From: Unicode [mailto:unicode-bounces at unicode.org] On Behalf Of Asmus Freytag via Unicode
Sent: Sunday, April 19, 2020 2:36 PM
To: unicode at unicode.org
Subject: Re: Why is tab unaffected by font whereas space is affected?

 

On 4/18/2020 7:30 PM, Eli Zaretskii via Unicode wrote:

Date: Sat, 18 Apr 2020 15:26:13 -0700
From: Jonathan Coxhead via Unicode  <mailto:unicode at unicode.org> <unicode at unicode.org>
 
   Surely the reason is that tab is a control character, but space is a printing character.

 
No.  On a GUI display, Emacs shows a TAB as a stretch of white space
of a suitable width, not as a string of space characters.

On a GUI display, no whitespace character is a rendered glyph. All are effectively control functions.

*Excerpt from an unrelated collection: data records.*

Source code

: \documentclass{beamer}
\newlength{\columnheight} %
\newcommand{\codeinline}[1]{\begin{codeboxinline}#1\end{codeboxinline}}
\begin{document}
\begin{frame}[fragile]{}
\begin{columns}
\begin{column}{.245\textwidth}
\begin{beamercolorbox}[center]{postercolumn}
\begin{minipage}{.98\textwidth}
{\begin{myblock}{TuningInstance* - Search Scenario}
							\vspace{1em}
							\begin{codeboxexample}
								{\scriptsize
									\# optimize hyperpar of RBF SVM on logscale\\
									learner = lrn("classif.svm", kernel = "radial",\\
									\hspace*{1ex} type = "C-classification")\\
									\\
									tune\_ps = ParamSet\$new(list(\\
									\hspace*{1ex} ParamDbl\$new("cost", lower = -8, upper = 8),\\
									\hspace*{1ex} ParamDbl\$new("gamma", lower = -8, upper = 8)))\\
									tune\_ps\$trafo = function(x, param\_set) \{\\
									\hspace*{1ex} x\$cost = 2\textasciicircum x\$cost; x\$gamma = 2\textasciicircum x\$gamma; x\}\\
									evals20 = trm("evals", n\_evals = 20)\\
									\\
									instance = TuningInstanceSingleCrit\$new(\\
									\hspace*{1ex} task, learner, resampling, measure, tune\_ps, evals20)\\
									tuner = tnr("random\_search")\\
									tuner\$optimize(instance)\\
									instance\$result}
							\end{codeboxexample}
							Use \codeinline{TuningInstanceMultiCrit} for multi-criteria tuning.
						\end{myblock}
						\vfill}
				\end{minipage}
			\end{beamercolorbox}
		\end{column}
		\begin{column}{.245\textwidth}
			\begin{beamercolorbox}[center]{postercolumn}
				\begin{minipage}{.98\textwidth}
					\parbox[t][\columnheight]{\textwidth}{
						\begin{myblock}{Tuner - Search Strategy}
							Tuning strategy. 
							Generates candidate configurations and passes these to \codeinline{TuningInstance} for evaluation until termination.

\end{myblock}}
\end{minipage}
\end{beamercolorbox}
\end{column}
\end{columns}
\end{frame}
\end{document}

However, for the spaces, the font would be queried for width and the layout would advance by that width (after it's been adjusted perhaps by processes such as justification).

TAB requests that layout proceed from the next tab position beyond the width of the already laid out text.

The locations of tab positions are not defined locally, inline, as is the amount to advance for a space character. Instead, there is an explicit or implicit property for the block of text (paragraph). If specific tab positions have not been provided (via user input, document temaplat or whatever), it's common to assume a regular grid of default positions.

There is no standard for choosing these, but setting them apart by 5 or 8 times the typical width of a space character seems a common choice.

Now, on the typewriter, where this technology originated, the widths of all characters, including spaces were fixed, and except for later advances like the IBM Selectric, there was also only ever a single typeface per machine.

Even for plaintext editors, it's possible nowadays to globally change fonts (and sizes), so it's not surprising to see such choices affect the default tab positioning, as it appears to do in Emacs. This behavior is however still a "fallback" to the case of a full-featured text display, where tab stops and fonts can be explicitly set (per paragraph and per font-run respectively).

Just because it's proven a useful workaround to scale default tab positions based on font size and typical width (using the space character as a proxy) it does not follow that tab-stop positioning is now a per-font run property. It is not.